Singles from Gracias Por Estar Aquí
- "Tres Semanas" Released: July 15, 2013; "De Mil Amores" Released: January 6, 2014; "Lo Mejor Para los Dos" Released: July 7, 2014; "Renuncio a Estar Contigo" Released: December 1, 2014; "Gracias Por Estar Aquí" Released: April 13, 2015; "Todo Vuelve a Su Ritmo" Released: July 20, 2015;

= Gracias Por Estar Aquí =

Gracias Por Estar Aquí (Eng.: "Thank You For Being Here") is the tenth studio album by Mexican singer-songwriter Marco Antonio Solís. It was released by Universal Music Latino on October 22, 2013 (see 2013 in music).
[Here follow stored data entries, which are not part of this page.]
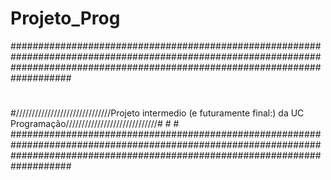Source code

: # Projeto_Prog

###################################################################################################################################################################################
#                                                                                                                                                                                 #
#/\/\/\/\/\/\/\/\/\/\/\/\/\/\/\/\/\/\/\/\/\/\/\/\/\/\/\/\/\/Projeto intermedio (e futuramente final:) da UC Programação\/\/\/\/\/\/\/\/\/\/\/\/\/\/\/\/\/\/\/\/\/\/\/\/\/\/\/\/\/\# #                                                                                                                                                                                 #
###################################################################################################################################################################################
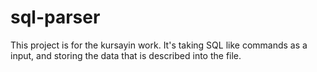 # sql-parser

This project is for the kursayin work. It's taking SQL like commands as a input,
and storing the data that is described into the file.
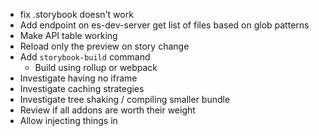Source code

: - fix .storybook doesn't work
- Add endpoint on es-dev-server get list of files based on glob patterns
- Make API table working
- Reload only the preview on story change
- Add `storybook-build` command
  - Build using rollup or webpack
- Investigate having no iframe
- Investigate caching strategies
- Investigate tree shaking / compiling smaller bundle
- Review if all addons are worth their weight
- Allow injecting things in <head>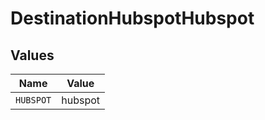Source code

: # DestinationHubspotHubspot


## Values

| Name      | Value     |
| --------- | --------- |
| `HUBSPOT` | hubspot   |
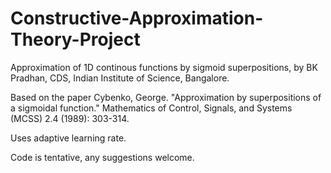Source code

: # Constructive-Approximation-Theory-Project
Approximation of 1D continous functions by sigmoid superpositions, by BK Pradhan, CDS, Indian Institute of Science, Bangalore.

Based on the paper Cybenko, George. "Approximation by superpositions of a sigmoidal function." Mathematics of Control, Signals, and Systems (MCSS) 2.4 (1989): 303-314.

Uses adaptive learning rate. 

Code is tentative, any suggestions welcome.
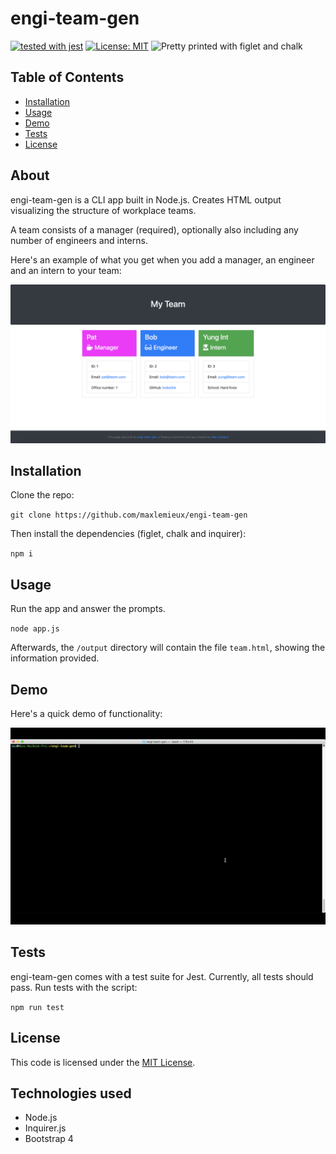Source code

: # engi-team-gen
[![tested with jest](https://img.shields.io/badge/tested_with-jest-99424f.svg)](https://github.com/facebook/jest)
[![License: MIT](https://img.shields.io/badge/License-MIT-yellow.svg)](https://opensource.org/licenses/MIT)
![Pretty printed with figlet and chalk](https://img.shields.io/badge/pretty%20print-figlet%20%2B%20chalk-brightgreen)

## Table of Contents
* [Installation](#installation)
* [Usage](#usage)
* [Demo](#demo)
* [Tests](#tests)
* [License](#license)
        
## About
engi-team-gen is a CLI app built in Node.js. Creates HTML output visualizing the structure of workplace teams.

A team consists of a manager (required), optionally also including any number of engineers and interns.

Here's an example of what you get when you add a manager, an engineer and an intern to your team:

![Example output HTML](demo/engi-team-gen-screenshot.png)

## Installation
Clone the repo:

`git clone https://github.com/maxlemieux/engi-team-gen`

Then install the dependencies (figlet, chalk and inquirer):

`npm i`

## Usage
Run the app and answer the prompts.

`node app.js`

Afterwards, the `/output` directory will contain the file `team.html`, showing the information provided.

## Demo
Here's a quick demo of functionality:

![Demo of engi-team-gen usage](demo/engi-team-gen-demo.gif)


## Tests
engi-team-gen comes with a test suite for Jest. Currently, all tests should pass. Run tests with the script:

`npm run test`

## License
This code is licensed under the [MIT License](https://opensource.org/licenses/MIT).

## Technologies used
* Node.js
* Inquirer.js
* Bootstrap 4
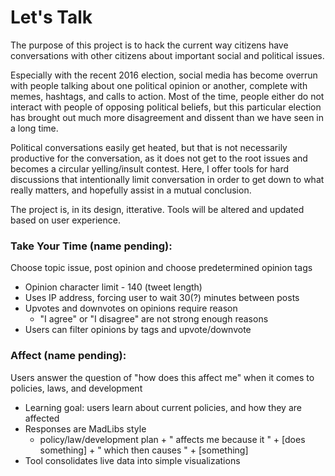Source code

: # Let's Talk

The purpose of this project is to hack the current way citizens have conversations with other citizens about important social and political issues. 

Especially with the recent 2016 election, social media has become overrun with people talking about one political opinion or another, complete with memes, hashtags, and calls to action. Most of the time, people either do not interact with people of opposing political beliefs, but this particular election has brought out much more disagreement and dissent than we have seen in a long time. 

Political conversations easily get heated, but that is not necessarily productive for the conversation, as it does not get to the root issues and becomes a circular yelling/insult contest. Here, I offer tools for hard discussions that intentionally limit conversation in order to get down to what really matters, and hopefully assist in a mutual conclusion. 

The project is, in its design, itterative. Tools will be altered and updated based on user experience. 


### Take Your Time (name pending): 
Choose topic issue, post opinion and choose predetermined opinion tags
- Opinion character limit - 140 (tweet length)
- Uses IP address, forcing user to wait 30(?) minutes between posts
- Upvotes and downvotes on opinions require reason
	- "I agree" or "I disagree" are not strong enough reasons
- Users can filter opinions by tags and upvote/downvote

### Affect (name pending): 
Users answer the question of "how does this affect me" when it comes to policies, laws, and development 
- Learning goal: users learn about current policies, and how they are affected 
- Responses are MadLibs style
	- policy/law/development plan + " affects me because it " + [does something] + " which then causes " + [something]
- Tool consolidates live data into simple visualizations


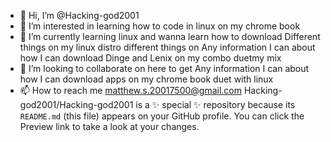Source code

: - 👋 Hi, I’m @Hacking-god2001
- 👀 I’m interested in learning how to code in linux on my chrome book
- 🌱 I’m currently learning linux and wanna learn how to download  Different things on my linux distro different things on  Any information I 
can about how I can download Dinge and Lenix on my combo duetmy mix
- 💞️ I’m looking to collaborate on here to get  Any information I can about how I can download apps on my chrome book duet with linux 
- 📫 How to reach me matthew.s.20017500@gmail.com
Hacking-god2001/Hacking-god2001 is a ✨ special ✨ repository because its `README.md` (this file) appears on your GitHub profile.
You can click the Preview link to take a look at your changes.
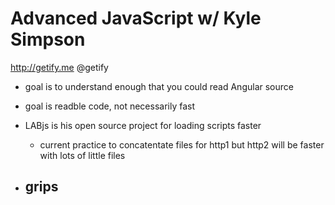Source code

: # Advanced JavaScript w/ Kyle Simpson
http://getify.me
@getify

- goal is to understand enough that you could read Angular source
- goal is readble code, not necessarily fast

- LABjs is his open source project for loading scripts faster
  - current practice to concatentate files for http1 but http2 will be faster with lots of little files

- grips
  - 
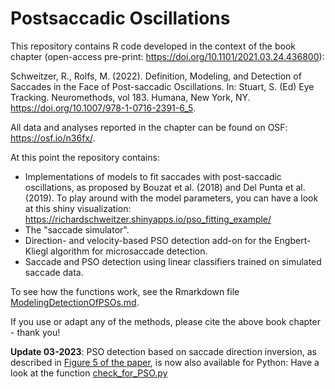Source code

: # Postsaccadic Oscillations

This repository contains R code developed in the context of the book chapter (open-access pre-print: https://doi.org/10.1101/2021.03.24.436800):

Schweitzer, R., Rolfs, M. (2022). Definition, Modeling, and Detection of Saccades in the Face of Post-saccadic Oscillations. In: Stuart, S. (Ed) Eye Tracking. Neuromethods, vol 183. Humana, New York, NY. https://doi.org/10.1007/978-1-0716-2391-6_5. 

All data and analyses reported in the chapter can be found on OSF: https://osf.io/n36fx/. 

At this point the repository contains:
- Implementations of models to fit saccades with post-saccadic oscillations, as proposed by Bouzat et al. (2018) and Del Punta et al. (2019). To play around with the model parameters, you can have a look at this shiny visualization: https://richardschweitzer.shinyapps.io/pso_fitting_example/
- The "saccade simulator".
- Direction- and velocity-based PSO detection add-on for the Engbert-Kliegl algorithm for microsaccade detection.
- Saccade and PSO detection using linear classifiers trained on simulated saccade data.

To see how the functions work, see the Rmarkdown file [ModelingDetectionOfPSOs.md](../main/ModelingDetectionOfPSOs.md). 

If you use or adapt any of the methods, please cite the above book chapter - thank you!

**Update 03-2023**: PSO detection based on saccade direction inversion, as described in [Figure 5 of the paper](https://www.biorxiv.org/content/biorxiv/early/2021/08/16/2021.03.24.436800/F5.large.jpg), is now also available for Python: Have a look at the function [check_for_PSO.py](../main/PostsaccadicOscillations_Python/check_for_PSO.py) 

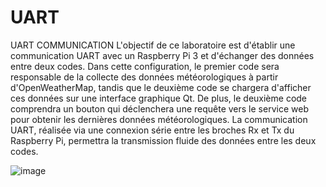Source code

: # UART
UART COMMUNICATION 
L'objectif de ce laboratoire est d'établir une communication UART avec un Raspberry Pi 3 et d'échanger des données entre deux codes. Dans cette configuration, le premier code sera responsable de la collecte des données météorologiques à partir d'OpenWeatherMap, tandis que le deuxième code se chargera d'afficher ces données sur une interface graphique Qt. De plus, le deuxième code comprendra un bouton qui déclenchera une requête vers le service web pour obtenir les dernières données météorologiques. La communication UART, réalisée via une connexion série entre les broches Rx et Tx du Raspberry Pi, permettra la transmission fluide des données entre les deux codes. 






![image](https://github.com/hepl-hasiuk/UART/assets/124878705/642ff5bc-9f6b-4e1b-a405-cdff13aacd74)

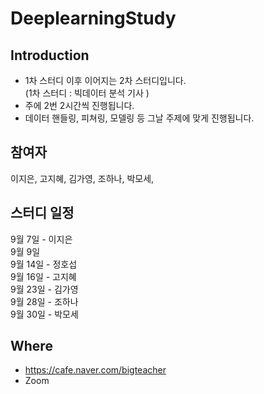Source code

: # DeeplearningStudy

## Introduction 
- 1차 스터디 이후 이어지는 2차 스터디입니다.<br>
  (1차 스터디 : 빅데이터 분석 기사 )
- 주에 2번 2시간씩 진행됩니다.
- 데이터 핸들링, 피쳐링, 모델링 등 그날 주제에 맞게 진행됩니다.

## 참여자
이지은, 고지혜, 김가영, 조하나, 박모세, 

## 스터디 일정 
9월 7일 - 이지은<br>
9월 9일<br>
9월 14일 - 정호섭<br>
9월 16일 - 고지혜<br>
9월 23일 - 김가영 <br>
9월 28일 - 조하나<br>
9월 30일 - 박모세<br>

## Where 
- https://cafe.naver.com/bigteacher
- Zoom 
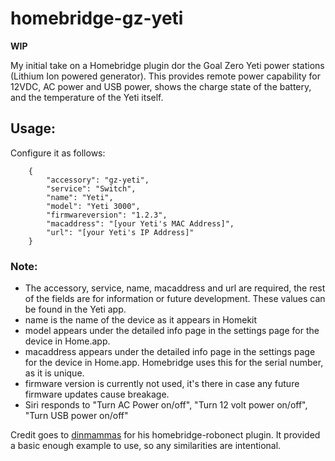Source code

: # homebridge-gz-yeti

**WIP**

My initial take on a Homebridge plugin dor the Goal Zero Yeti power stations (Lithium Ion powered generator).
This provides remote power capability for 12VDC, AC power and USB power, shows the charge state of the battery, and the temperature of the Yeti itself.

## Usage:

Configure it as follows:

        {
            "accessory": "gz-yeti",
            "service": "Switch",
            "name": "Yeti",
            "model": "Yeti 3000",
            "firmwareversion": "1.2.3",
            "macaddress": "[your Yeti's MAC Address]",
            "url": "[your Yeti's IP Address]"
        }
        
### Note:
 * The accessory, service, name, macaddress and url are required, the rest of the fields are for information or future development.  These values can be found in the Yeti app.
 * name is the name of the device as it appears in Homekit
 * model appears under the detailed info page in the settings page for the device in Home.app.
 * macaddress appears under the detailed info page in the settings page for the device in Home.app. Homebridge uses this for the serial number, as it is unique.
 * firmware version is currently not used, it's there in case any future firmware updates cause breakage.
 * Siri responds to "Turn AC Power on/off", "Turn 12 volt power on/off", "Turn USB power on/off"
 
Credit goes to <a href="https://github.com/dinmammas">dinmammas</a> for his homebridge-robonect plugin.  It provided a basic enough example to use, so any similarities are intentional.
 
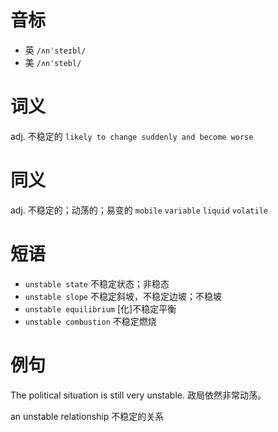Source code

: # 音标

- 英 `/ʌnˈsteɪbl/`
- 美 `/ʌn'stebl/`

# 词义

adj. 不稳定的
`likely to change sud­denly and become worse`

# 同义

adj. 不稳定的；动荡的；易变的
`mobile` `variable` `liquid` `volatile`

# 短语

- `unstable state` 不稳定状态；非稳态
- `unstable slope` 不稳定斜坡，不稳定边坡；不稳坡
- `unstable equilibrium` [化]不稳定平衡
- `unstable combustion` 不稳定燃烧

# 例句

The political situation is still very unstable.
政局依然非常动荡。

an unstable relationship
不稳定的关系


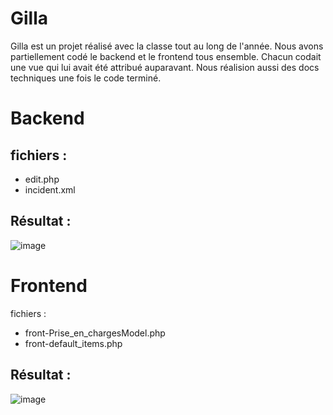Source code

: # Gilla

Gilla est un projet réalisé avec la classe tout au long de l'année. Nous avons partiellement codé le backend et le frontend tous ensemble. 
Chacun codait une vue qui lui avait été attribué auparavant. Nous réalision aussi des docs techniques une fois le code terminé.

# Backend 

## fichiers :
- edit.php
- incident.xml

## Résultat :
![image](https://github.com/MathisCastell/gilla/assets/148212506/e1faed37-556e-40fc-b3c1-4e044f08e30e)

# Frontend

fichiers :
- front-Prise_en_chargesModel.php
- front-default_items.php

## Résultat :
![image](https://github.com/MathisCastell/gilla/assets/148212506/d0846846-fd0d-4f9c-a40f-608813aebfda)



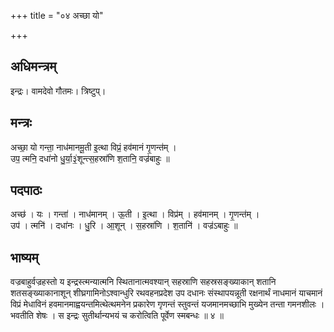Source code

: +++
title = "०४ अच्छा यो"

+++
## अधिमन्त्रम्
इन्द्रः। वामदेवो गौतमः। त्रिष्टुप्।

## मन्त्रः
अच्छा॒ यो गन्ता॒ नाध॑मानमू॒ती इ॒त्था विप्रं॒ हव॑मानं गृ॒णन्त॑म् ।  
उप॒ त्मनि॒ दधा॑नो धु॒र्या॒३॒॑शून्त्स॒हस्रा॑णि श॒तानि॒ वज्र॑बाहुः ॥

## पदपाठः
अच्छ॑ । यः । गन्ता॑ । नाध॑मानम् । ऊ॒ती । इ॒त्था । विप्र॑म् । हव॑मानम् । गृ॒णन्त॑म् ।  
उप॑ । त्मनि॑ । दधा॑नः । धु॒रि । आ॒शून् । स॒हस्रा॑णि । श॒तानि॑ । वज्र॑ऽबाहुः ॥

## भाष्यम्
वज्रबाहुर्वज्रहस्तो य इन्द्रस्त्मन्यात्मनि स्थितानात्मवश्यान् सहस्राणि सहस्रसङ्ख्याकान् शतानि शतसङ्ख्याकानाशून् शीघ्रगामिनोऽश्वान्धुरि रथवहनप्रदेश उप दधानः संस्थापयन्नूती रक्षनार्थं नाधमानं याचमानं विप्रं मेधाविनं हवमानमाह्वयन्तमित्थेत्थमनेन प्रकारेण गृणन्तं स्तुवन्तं यजमानमच्छाभि मुख्येन तन्ता गमनशीलः । भवतीति शेषः । स इन्द्रः सुतीर्थान्यभयं च करोत्विति पूर्वेण स्मबन्धः ॥ ४ ॥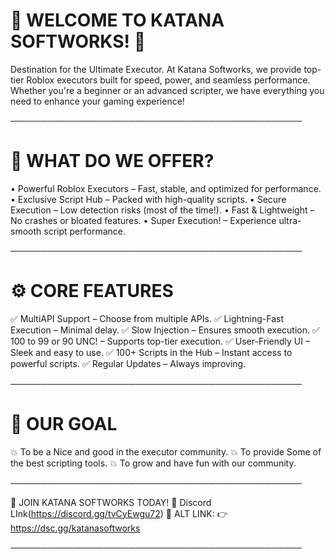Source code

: # 🚀 WELCOME TO KATANA SOFTWORKS! 🚀
Destination for the Ultimate Executor.
At Katana Softworks, we provide top-tier Roblox executors built for speed, power, and seamless performance.
Whether you're a beginner or an advanced scripter, we have everything you need to enhance your gaming experience!

───────────────────────────────────────────────

# 🚀 WHAT DO WE OFFER?
• Powerful Roblox Executors – Fast, stable, and optimized for performance.
• Exclusive Script Hub – Packed with high-quality scripts.
• Secure Execution – Low detection risks (most of the time!).
• Fast & Lightweight – No crashes or bloated features.
• Super Execution! – Experience ultra-smooth script performance.

───────────────────────────────────────────────

# ⚙️ CORE FEATURES
✅ MultiAPI Support – Choose from multiple APIs.
✅ Lightning-Fast Execution – Minimal delay.
✅ Slow Injection – Ensures smooth execution.
✅ 100 to 99 or 90 UNC! – Supports top-tier execution.
✅ User-Friendly UI – Sleek and easy to use.
✅ 100+ Scripts in the Hub – Instant access to powerful scripts.
✅ Regular Updates – Always improving.

───────────────────────────────────────────────

# 🎯 OUR GOAL
💥 To be a Nice and good in the executor community.
💥 To provide Some of the best scripting tools.
💥 To grow and have fun with our community.

───────────────────────────────────────────────

🔗 JOIN KATANA SOFTWORKS TODAY!
💬 Discord LInk(https://discord.gg/tvCyEwgu72)
🔗 ALT LINK: 👉 https://dsc.gg/katanasoftworks

───────────────────────────────────────────────
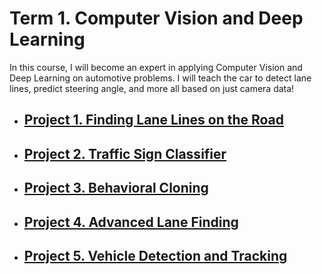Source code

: # Term 1. Computer Vision and Deep Learning

In this course, I will become an expert in applying Computer Vision and Deep Learning on automotive problems. I will teach the car to detect lane lines, predict steering angle, and more all based on just camera data!

* ## [Project 1. Finding Lane Lines on the Road](https://github.com/egillanton/Udacity-SDCND/tree/master/1.%20Computer%20Vision%20and%20Deep%20Learning/P1%20Finding%20Lane%20Lines%20on%20the%20Road)
* ## [Project 2. Traffic Sign Classifier](#)
* ## [Project 3. Behavioral Cloning](#)
* ## [Project 4. Advanced Lane Finding](#)
* ## [Project 5. Vehicle Detection and Tracking](#)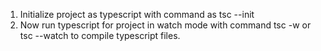 1. Initialize project as typescript with command as tsc --init
2. Now run typescript for project in watch mode with command tsc -w or tsc --watch to compile typescript files.
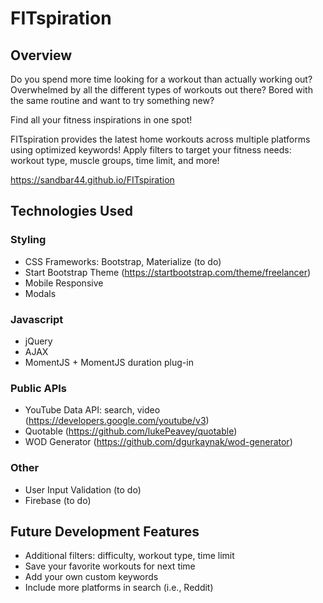 # FITspiration

## Overview

Do you spend more time looking for a workout than actually working out? Overwhelmed by all the different types of workouts out there? Bored with the same routine and want to try something new?

Find all your fitness inspirations in one spot!

FITspiration provides the latest home workouts across multiple platforms using
optimized keywords! Apply filters to target your fitness needs: workout type, muscle groups, time limit, and more!

https://sandbar44.github.io/FITspiration

## Technologies Used

### Styling
- CSS Frameworks: Bootstrap, Materialize (to do)
- Start Bootstrap Theme (https://startbootstrap.com/theme/freelancer)
- Mobile Responsive
- Modals

### Javascript
- jQuery
- AJAX
- MomentJS + MomentJS duration plug-in

### Public APIs
- YouTube Data API: search, video (https://developers.google.com/youtube/v3)
- Quotable (https://github.com/lukePeavey/quotable)
- WOD Generator (https://github.com/dgurkaynak/wod-generator)

### Other
- User Input Validation (to do)
- Firebase (to do)

## Future Development Features
- Additional filters: difficulty, workout type, time limit
- Save your favorite workouts for next time
- Add your own custom keywords
- Include more platforms in search (i.e., Reddit)
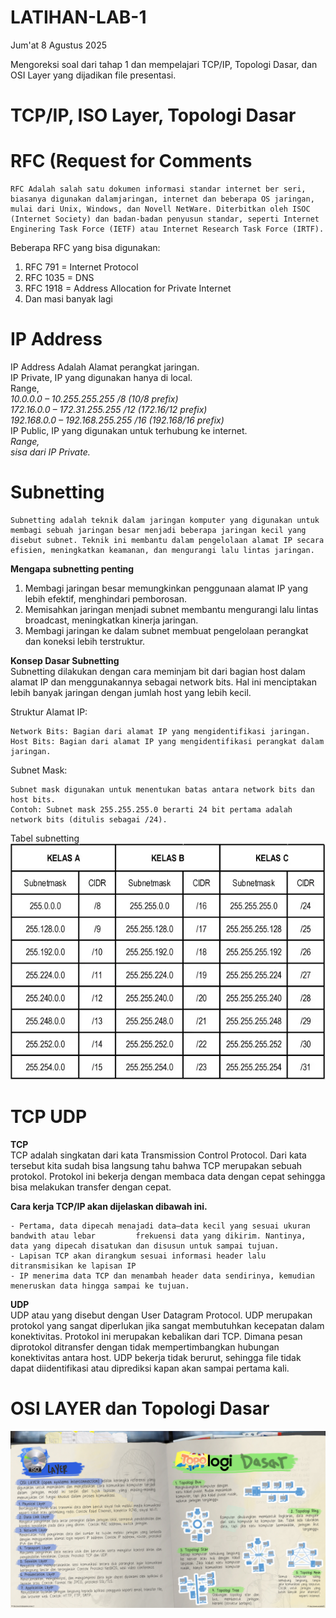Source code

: # LATIHAN-LAB-1
Jum'at 8 Agustus 2025

Mengoreksi soal dari tahap 1 dan mempelajari TCP/IP, Topologi Dasar, dan OSI Layer yang dijadikan file presentasi.

# TCP/IP, ISO Layer, Topologi Dasar
  
# RFC (Request for Comments
	RFC Adalah salah satu dokumen informasi standar internet ber seri, biasanya digunakan dalamjaringan, internet dan beberapa OS jaringan, mulai dari Unix, Windows, dan Novell NetWare. Diterbitkan oleh ISOC (Internet Society) dan badan-badan penyusun standar, seperti Internet Enginering Task Force (IETF) atau Internet Research Task Force (IRTF). 
Beberapa RFC yang bisa digunakan:
1. RFC 791 = Internet Protocol
2. RFC 1035 = DNS
3. RFC 1918 = Address Allocation for Private Internet
4. Dan masi banyak lagi

# IP Address
IP Address Adalah Alamat perangkat jaringan.  
IP Private, IP yang digunakan hanya di local.  
Range,  
*10.0.0.0 – 10.255.255.255 /8 (10/8 prefix)  
172.16.0.0 – 172.31.255.255 /12 (172.16/12 prefix)  
192.168.0.0 – 192.168.255.255 /16 (192.168/16 prefix)*  
IP Public, IP yang digunakan untuk terhubung ke internet.  
*Range,  
sisa dari IP Private.*  

# Subnetting
	Subnetting adalah teknik dalam jaringan komputer yang digunakan untuk membagi sebuah jaringan besar menjadi beberapa jaringan kecil yang disebut subnet. Teknik ini membantu dalam pengelolaan alamat IP secara efisien, meningkatkan keamanan, dan mengurangi lalu lintas jaringan.  
   
**Mengapa subnetting penting**
1. Membagi jaringan besar memungkinkan penggunaan alamat IP yang lebih efektif, menghindari pemborosan.
2. Memisahkan jaringan menjadi subnet membantu mengurangi lalu lintas broadcast, meningkatkan kinerja jaringan.
3. Membagi jaringan ke dalam subnet membuat pengelolaan perangkat dan koneksi lebih terstruktur.

**Konsep Dasar Subnetting**  
	Subnetting dilakukan dengan cara meminjam bit dari bagian host dalam alamat IP dan menggunakannya sebagai network bits. Hal ini menciptakan lebih banyak jaringan dengan jumlah host yang lebih kecil.  

Struktur Alamat IP:

    Network Bits: Bagian dari alamat IP yang mengidentifikasi jaringan.
    Host Bits: Bagian dari alamat IP yang mengidentifikasi perangkat dalam jaringan.

Subnet Mask:  

    Subnet mask digunakan untuk menentukan batas antara network bits dan host bits.
    Contoh: Subnet mask 255.255.255.0 berarti 24 bit pertama adalah network bits (ditulis sebagai /24).  

 Tabel subnetting  
 ![s](subnet.webp)  

# TCP UDP
  
**TCP**  
	TCP adalah singkatan dari kata Transmission Control Protocol. Dari kata tersebut kita sudah bisa langsung tahu bahwa TCP merupakan sebuah protokol. Protokol ini bekerja dengan membaca data dengan cepat sehingga bisa melakukan transfer dengan cepat.  
   
**Cara kerja TCP/IP akan dijelaskan dibawah ini.**

    - Pertama, data dipecah menajadi data–data kecil yang sesuai ukuran bandwith atau lebar 		frekuensi data yang dikirim. Nantinya, data yang dipecah disatukan dan disusun untuk sampai tujuan.
    - Lapisan TCP akan dirangkum sesuai informasi header lalu ditransmisikan ke lapisan IP
    - IP menerima data TCP dan menambah header data sendirinya, kemudian meneruskan data hingga sampai ke tujuan.  

**UDP**  
	UDP atau yang disebut dengan User Datagram Protocol. UDP merupakan protokol yang sangat diperlukan jika sangat membutuhkan kecepatan dalam konektivitas. Protokol ini merupakan kebalikan dari TCP. Dimana pesan diprotokol ditransfer dengan tidak mempertimbangkan hubungan konektivitas antara host. UDP bekerja tidak berurut, sehingga file tidak dapat diidentifikasi atau diprediksi kapan akan sampai pertama kali.  

# OSI LAYER dan Topologi Dasar
![b](second.jpg)

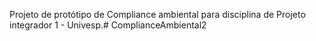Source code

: Projeto de protótipo de Compliance ambiental para disciplina de Projeto integrador 1 - Univesp.# ComplianceAmbiental2
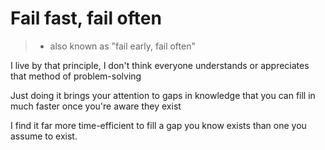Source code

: # Fail fast, fail often
> - also known as "fail early, fail often"

I live by that principle, I don't think everyone understands or appreciates that method of problem-solving 

Just doing it brings your attention to gaps in knowledge that you can fill in much faster once you're aware they exist 

I find it far more time-efficient to fill a gap you know exists than one you assume to exist.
Gracias Por Estar Aquí reached number one on the Billboard Top Latin Albums chart in the United States. Two singles were released from the album: "Tres Semanas" and "De Mil Amores". The album earned a Grammy nomination for Best Latin Pop Album at the 57th Annual Grammy Awards, a Latin Grammy nomination for Best Traditional Pop Vocal Album, and a Premio Lo Nuestro nomination for Pop Album of the Year at Premio Lo Nuestro 2015.

"Tres Semanas" was nominated for Pop Song of the Year at Premio Lo Nuestro 2015, while "De Mil Amores" was awarded a Latin Grammy Award for Best Regional Mexican Song. In Mexico, the album achieved Gold status.

==Background and release==
The first single, "Tres Semanas" was released on July 15, 2013. The song became a number-one hit on the Mexican Monitor Latino chart. The official video for "Tres Semanas" premiered July 26, 2013. The album was made available for preorder on September 26, 2013. The official video for the second single "De Mil Amores" premiered on February 28, 2014.

==Reception==
On August 3, 2014, Renuncio a Estar Contigo became a number-one hit on the Mexican Monitor Latino chart for four consecutive weeks. The album was nominated for Best Traditional Pop Vocal Album and "De Mil Amores" won a Latin Grammy Award for Best Regional Mexican Song at the Latin Grammy Awards of 2014. It was nominated for Best Latin Pop Album at the 57th Annual Grammy Awards. It was also nominated for Pop Album of the Year and "Tres Semanas" was nominated for Pop Song of the Year at Premio Lo Nuestro 2015.

==Track listing==

A Deluxe Edition was released on April 29, 2014.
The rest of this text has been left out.